§ **MATERIAL SUPPLIED**:
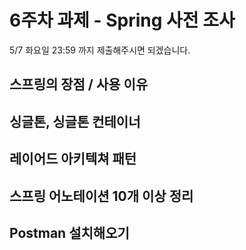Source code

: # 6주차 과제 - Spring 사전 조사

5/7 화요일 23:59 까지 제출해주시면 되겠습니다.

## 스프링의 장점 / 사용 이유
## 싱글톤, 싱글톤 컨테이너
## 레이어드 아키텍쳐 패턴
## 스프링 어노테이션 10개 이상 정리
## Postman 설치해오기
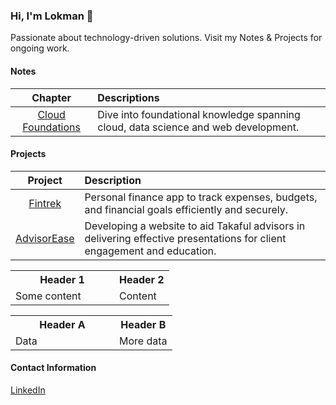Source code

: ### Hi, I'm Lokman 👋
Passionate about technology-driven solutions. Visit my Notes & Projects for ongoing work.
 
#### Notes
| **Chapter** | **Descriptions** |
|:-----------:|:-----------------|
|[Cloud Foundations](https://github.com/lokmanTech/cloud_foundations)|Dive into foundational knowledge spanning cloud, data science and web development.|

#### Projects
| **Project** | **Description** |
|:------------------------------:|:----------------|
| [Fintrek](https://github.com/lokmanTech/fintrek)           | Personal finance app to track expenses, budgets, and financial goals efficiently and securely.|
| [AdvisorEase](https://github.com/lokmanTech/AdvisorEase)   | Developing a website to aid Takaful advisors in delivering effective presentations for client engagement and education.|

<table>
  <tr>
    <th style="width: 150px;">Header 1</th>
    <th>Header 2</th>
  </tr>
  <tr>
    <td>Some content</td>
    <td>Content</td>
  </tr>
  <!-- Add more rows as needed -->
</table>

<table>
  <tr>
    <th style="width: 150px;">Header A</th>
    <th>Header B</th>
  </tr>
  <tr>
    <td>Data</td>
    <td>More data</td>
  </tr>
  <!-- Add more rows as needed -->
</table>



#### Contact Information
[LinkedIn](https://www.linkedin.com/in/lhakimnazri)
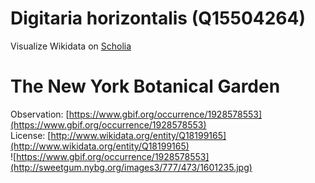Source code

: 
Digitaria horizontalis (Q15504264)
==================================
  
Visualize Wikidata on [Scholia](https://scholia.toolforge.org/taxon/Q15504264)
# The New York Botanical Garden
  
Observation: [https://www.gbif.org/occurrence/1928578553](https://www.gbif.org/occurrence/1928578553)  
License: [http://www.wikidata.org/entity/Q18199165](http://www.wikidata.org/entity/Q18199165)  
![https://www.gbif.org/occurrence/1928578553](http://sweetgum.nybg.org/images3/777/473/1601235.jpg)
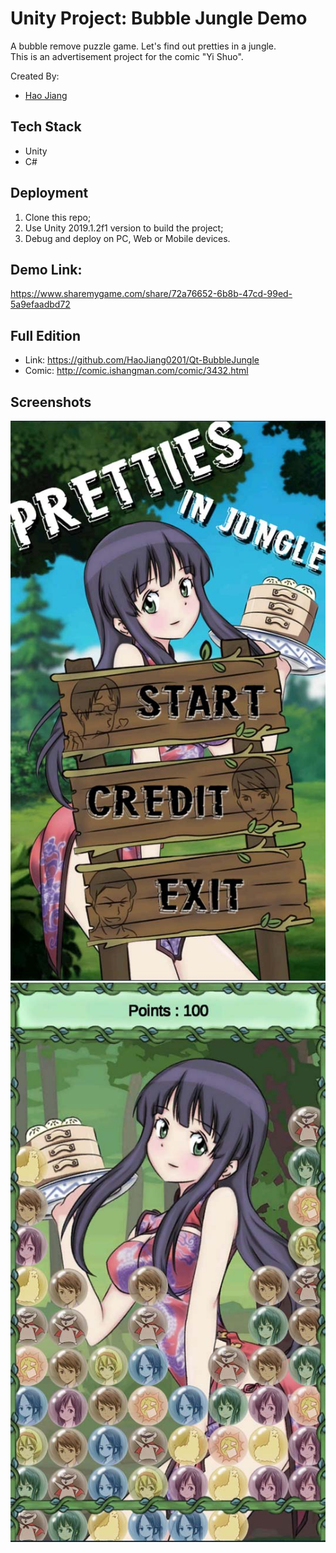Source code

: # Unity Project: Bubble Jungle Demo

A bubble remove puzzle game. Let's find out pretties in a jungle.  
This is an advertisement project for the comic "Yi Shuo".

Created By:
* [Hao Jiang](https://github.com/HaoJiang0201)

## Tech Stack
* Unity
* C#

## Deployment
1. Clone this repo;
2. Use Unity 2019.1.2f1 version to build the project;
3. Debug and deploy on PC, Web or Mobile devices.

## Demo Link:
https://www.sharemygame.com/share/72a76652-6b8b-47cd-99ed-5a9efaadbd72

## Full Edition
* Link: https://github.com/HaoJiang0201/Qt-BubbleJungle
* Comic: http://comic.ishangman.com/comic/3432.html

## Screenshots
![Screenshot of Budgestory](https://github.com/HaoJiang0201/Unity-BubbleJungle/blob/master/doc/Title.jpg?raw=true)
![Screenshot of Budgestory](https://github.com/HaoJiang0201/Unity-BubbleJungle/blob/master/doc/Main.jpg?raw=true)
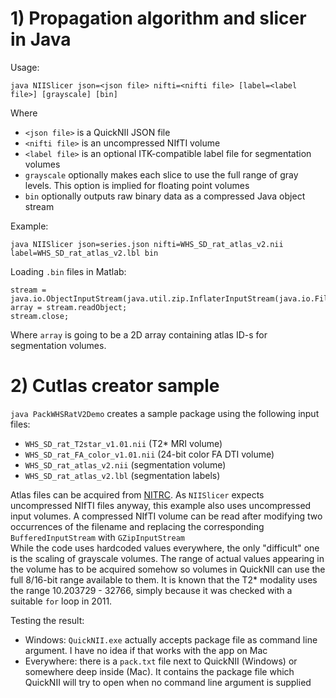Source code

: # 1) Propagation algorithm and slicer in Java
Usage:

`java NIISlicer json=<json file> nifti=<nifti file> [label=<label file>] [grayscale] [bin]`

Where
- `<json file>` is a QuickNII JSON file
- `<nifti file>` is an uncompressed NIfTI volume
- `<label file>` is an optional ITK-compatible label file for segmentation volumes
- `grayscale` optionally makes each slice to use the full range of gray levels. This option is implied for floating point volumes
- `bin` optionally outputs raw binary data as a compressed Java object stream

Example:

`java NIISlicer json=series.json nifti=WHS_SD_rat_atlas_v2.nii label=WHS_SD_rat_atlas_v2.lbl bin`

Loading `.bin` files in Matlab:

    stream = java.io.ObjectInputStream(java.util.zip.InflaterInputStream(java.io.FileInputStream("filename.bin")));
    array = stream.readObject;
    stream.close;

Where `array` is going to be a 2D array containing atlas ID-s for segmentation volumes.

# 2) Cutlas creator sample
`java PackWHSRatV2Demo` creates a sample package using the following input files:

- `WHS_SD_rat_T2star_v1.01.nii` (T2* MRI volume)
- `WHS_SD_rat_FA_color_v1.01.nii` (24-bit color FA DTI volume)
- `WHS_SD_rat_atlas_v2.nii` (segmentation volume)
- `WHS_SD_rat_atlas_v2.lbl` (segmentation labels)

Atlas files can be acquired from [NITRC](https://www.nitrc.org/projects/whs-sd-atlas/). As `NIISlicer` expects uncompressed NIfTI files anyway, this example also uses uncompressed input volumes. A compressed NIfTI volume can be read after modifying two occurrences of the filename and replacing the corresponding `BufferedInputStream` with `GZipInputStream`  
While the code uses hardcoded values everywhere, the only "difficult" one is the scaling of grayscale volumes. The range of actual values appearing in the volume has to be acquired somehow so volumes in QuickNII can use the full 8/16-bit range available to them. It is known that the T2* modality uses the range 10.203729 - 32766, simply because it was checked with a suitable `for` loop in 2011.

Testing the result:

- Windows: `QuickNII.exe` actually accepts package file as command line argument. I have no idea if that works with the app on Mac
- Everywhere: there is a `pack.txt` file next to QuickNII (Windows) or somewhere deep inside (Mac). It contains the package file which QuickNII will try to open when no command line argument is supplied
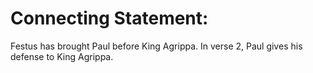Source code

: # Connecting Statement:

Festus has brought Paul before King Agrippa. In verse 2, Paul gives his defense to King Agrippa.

§ **WHAT TO PRODUCE**:
Within the data above, pick out all lines holding the word "Header".

§ **REPLY TO THE EXERCISE**:
    <th style="width: 150px;">Header 1</th>
    <th>Header 2</th>
    <th style="width: 150px;">Header A</th>
    <th>Header B</th>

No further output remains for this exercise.